Question: In Python, implement k-means clustering, a process by which data is organized into a small number (k) of clusters of similar values. Your algorithm will
In Python, implement k-means clustering, a process by which data is organized into a small number (k) of clusters of similar values. Your algorithm will process a set of 2-dimensional points, assigning each of them to a cluster.
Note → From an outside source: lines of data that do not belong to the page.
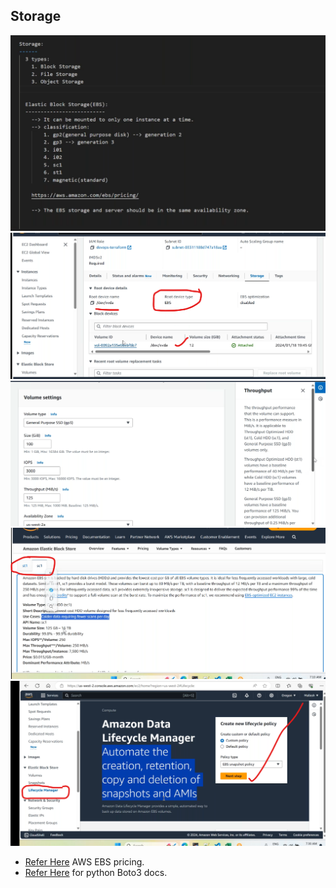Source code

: Storage
---------------------------------------------------------
![preview](./images/aws86.png)
![preview](./images/aws82.png)
![preview](./images/aws83.png)
![preview](./images/aws84.png)
![preview](./images/aws85.png)
* [Refer Here](https://aws.amazon.com/ebs/pricing/) AWS EBS pricing.
* [Refer Here](https://boto3.amazonaws.com/v1/documentation/api/latest/index.html) for python Boto3 docs.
The functions to visualize them are defined in the starter code below.
The program needs to:
-
Set the number of clusters (i.e., the value of k in k-means clustering). Well use 4.
-
Choose 4 random points to be your centroids. Our centroids will be chosen from our initial data. Choose 4 points at random from the input data set.
-
For each point in the data set, find the closest centroid. Assign that point to the centroid. Once all the points are assigned to a centroid, we have our clusters!
-
Draw the centroids, and the clusters, using the functions defined in starter code
-Indicate which is the closest centric by using Euclidean distance algorithm. In case of a tie (i.e., two or more centroids are equidistant from a given point), choose any one of them.
The only output should be the Turtle graphics that plot your centroids and data points. I should see a slightly-different one each time, because the centroids are randomly chosen.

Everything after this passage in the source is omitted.